Umwelt
Description
Tim Elmo Feiten:
"Jakob von Uexküll (1864-1944) believed that every living creature inhabits a world of its own. The structure of this world is largely determined by the species to which a creature belongs, by its physiology, its behaviour, and its environment, but this world discloses itself only through individual subjective experience. As such, these worlds are both private and unique to each living subject. Uexküll coined the technical term Umwelt to refer to these worlds of subjective experience. Uexküll’s thought, and the concept of Umwelt at its centre, were received with excitement by his contemporaries and have exerted a small but steady influence on both science and philosophy ever since. However, his notion of Umwelt also has deeply unsettling consequences for the way we understand the world and our place in it.

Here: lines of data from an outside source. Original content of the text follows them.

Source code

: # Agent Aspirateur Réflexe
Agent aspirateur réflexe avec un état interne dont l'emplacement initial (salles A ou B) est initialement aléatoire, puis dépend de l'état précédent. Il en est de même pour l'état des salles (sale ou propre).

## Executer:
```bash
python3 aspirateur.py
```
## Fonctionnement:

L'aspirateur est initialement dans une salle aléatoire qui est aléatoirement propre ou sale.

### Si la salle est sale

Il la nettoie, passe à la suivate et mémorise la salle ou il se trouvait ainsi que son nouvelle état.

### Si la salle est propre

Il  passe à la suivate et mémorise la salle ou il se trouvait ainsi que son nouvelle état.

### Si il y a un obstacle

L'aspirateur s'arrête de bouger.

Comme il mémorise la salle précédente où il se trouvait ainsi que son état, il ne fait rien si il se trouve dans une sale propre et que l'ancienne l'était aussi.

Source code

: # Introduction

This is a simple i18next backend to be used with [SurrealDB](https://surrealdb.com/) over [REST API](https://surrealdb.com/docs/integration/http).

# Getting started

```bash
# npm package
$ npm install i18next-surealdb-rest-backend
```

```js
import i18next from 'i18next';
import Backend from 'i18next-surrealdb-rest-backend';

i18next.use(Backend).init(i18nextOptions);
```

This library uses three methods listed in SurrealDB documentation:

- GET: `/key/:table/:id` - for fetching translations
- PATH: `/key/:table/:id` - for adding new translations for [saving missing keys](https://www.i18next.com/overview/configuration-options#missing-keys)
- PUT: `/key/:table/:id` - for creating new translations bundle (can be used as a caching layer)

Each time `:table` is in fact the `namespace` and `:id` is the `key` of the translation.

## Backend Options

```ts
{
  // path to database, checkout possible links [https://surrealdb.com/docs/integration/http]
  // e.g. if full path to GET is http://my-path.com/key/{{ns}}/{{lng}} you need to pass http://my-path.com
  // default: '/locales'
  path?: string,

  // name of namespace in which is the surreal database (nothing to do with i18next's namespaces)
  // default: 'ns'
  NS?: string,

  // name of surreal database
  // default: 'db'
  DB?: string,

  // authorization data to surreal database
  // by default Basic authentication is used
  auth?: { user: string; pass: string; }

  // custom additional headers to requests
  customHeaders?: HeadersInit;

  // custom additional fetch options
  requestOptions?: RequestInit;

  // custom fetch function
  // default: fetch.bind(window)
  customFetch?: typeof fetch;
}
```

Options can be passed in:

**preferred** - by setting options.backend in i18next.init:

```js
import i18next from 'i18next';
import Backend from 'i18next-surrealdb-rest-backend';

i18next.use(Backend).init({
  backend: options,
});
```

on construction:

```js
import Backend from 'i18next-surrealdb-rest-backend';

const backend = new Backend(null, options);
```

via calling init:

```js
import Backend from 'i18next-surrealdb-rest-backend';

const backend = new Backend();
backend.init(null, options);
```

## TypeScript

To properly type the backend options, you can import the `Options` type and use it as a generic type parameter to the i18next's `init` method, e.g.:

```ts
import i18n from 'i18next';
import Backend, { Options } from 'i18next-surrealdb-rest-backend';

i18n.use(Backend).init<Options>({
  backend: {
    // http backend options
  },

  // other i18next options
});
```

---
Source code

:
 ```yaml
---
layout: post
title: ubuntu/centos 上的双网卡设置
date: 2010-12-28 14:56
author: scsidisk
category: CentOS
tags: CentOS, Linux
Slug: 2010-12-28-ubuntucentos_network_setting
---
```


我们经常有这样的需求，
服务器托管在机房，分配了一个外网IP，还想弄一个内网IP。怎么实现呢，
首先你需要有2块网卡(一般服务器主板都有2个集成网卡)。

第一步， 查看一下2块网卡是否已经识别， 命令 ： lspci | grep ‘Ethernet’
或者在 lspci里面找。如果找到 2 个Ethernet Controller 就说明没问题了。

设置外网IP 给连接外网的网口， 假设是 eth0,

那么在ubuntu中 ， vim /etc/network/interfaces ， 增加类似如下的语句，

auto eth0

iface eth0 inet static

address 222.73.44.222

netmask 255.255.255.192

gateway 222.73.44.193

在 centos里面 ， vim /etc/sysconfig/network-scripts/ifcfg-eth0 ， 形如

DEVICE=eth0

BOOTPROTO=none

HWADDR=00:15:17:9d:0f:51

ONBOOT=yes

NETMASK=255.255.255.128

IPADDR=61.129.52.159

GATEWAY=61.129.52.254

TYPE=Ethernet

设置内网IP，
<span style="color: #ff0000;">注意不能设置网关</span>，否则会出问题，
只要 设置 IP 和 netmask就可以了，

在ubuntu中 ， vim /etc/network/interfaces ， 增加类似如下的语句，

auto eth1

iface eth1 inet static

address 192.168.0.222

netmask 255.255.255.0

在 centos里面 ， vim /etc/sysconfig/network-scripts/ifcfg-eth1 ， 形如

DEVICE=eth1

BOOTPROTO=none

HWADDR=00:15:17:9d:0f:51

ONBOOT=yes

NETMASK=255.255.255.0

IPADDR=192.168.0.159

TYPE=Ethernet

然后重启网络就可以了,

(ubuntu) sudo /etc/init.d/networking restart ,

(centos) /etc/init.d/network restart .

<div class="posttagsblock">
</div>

Uexküll’s thought is a three-fold provocation:
1) He posits a world of experience for each living creature that is strictly beyond the reach of scientific knowledge, offending the boundless optimism in science engendered by centuries of technological successes and cultural dominance;
2) None of these Umwelten has a different metaphysical status than the others. Since we humans, including human scientists, are also living creatures, the world we each experience and study gives us no privileged access to an objective truth about a mind-independent world;
3) The claim that each human individual experiences a private phenomenal world of its own, and can never access the Umwelt of anyone else, has deeply disturbed many thinkers."